Entries provided section start

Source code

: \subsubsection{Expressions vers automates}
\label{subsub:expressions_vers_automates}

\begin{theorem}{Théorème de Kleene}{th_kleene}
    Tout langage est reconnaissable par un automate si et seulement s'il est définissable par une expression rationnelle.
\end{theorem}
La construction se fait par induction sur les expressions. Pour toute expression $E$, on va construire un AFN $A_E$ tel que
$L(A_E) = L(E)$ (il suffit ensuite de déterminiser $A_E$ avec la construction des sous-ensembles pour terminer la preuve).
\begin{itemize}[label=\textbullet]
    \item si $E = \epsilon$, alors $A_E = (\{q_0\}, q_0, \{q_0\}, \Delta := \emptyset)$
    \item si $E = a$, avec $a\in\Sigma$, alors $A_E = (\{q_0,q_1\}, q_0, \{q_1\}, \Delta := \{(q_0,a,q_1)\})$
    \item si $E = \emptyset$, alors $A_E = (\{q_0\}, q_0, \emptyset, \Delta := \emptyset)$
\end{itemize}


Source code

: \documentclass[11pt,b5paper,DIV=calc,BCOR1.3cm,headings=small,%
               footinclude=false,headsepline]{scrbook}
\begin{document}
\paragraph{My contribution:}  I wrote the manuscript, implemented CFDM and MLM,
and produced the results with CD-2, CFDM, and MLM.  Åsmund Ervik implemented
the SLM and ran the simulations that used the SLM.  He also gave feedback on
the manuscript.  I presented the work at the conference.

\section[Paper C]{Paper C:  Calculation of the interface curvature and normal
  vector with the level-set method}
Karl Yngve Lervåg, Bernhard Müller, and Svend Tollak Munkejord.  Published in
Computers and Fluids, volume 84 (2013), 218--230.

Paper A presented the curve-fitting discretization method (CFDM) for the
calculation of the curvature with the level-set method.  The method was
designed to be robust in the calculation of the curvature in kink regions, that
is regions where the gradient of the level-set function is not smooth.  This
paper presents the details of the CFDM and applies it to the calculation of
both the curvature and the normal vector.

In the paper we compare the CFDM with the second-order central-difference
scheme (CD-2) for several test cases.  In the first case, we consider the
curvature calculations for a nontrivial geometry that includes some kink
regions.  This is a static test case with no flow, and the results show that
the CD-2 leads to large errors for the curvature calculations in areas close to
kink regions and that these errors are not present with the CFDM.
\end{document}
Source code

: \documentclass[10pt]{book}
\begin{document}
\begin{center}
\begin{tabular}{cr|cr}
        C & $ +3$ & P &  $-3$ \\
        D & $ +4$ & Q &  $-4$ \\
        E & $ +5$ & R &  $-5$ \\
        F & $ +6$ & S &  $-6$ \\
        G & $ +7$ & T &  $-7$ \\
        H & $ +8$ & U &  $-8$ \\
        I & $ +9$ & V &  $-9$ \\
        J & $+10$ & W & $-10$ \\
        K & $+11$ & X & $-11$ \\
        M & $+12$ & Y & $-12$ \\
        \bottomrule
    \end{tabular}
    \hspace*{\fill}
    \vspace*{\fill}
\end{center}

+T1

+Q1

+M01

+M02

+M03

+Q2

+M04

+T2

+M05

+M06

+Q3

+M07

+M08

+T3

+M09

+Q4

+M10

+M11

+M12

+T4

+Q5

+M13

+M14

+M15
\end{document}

Entries provided section end

## Your instructions
Show every line from the entries that includes the word "begin".

## Result of the task
\begin{theorem}{Théorème de Kleene}{th_kleene}
\begin{itemize}[label=\textbullet]
\begin{document}
\begin{document}
\begin{center}
\begin{tabular}{cr|cr}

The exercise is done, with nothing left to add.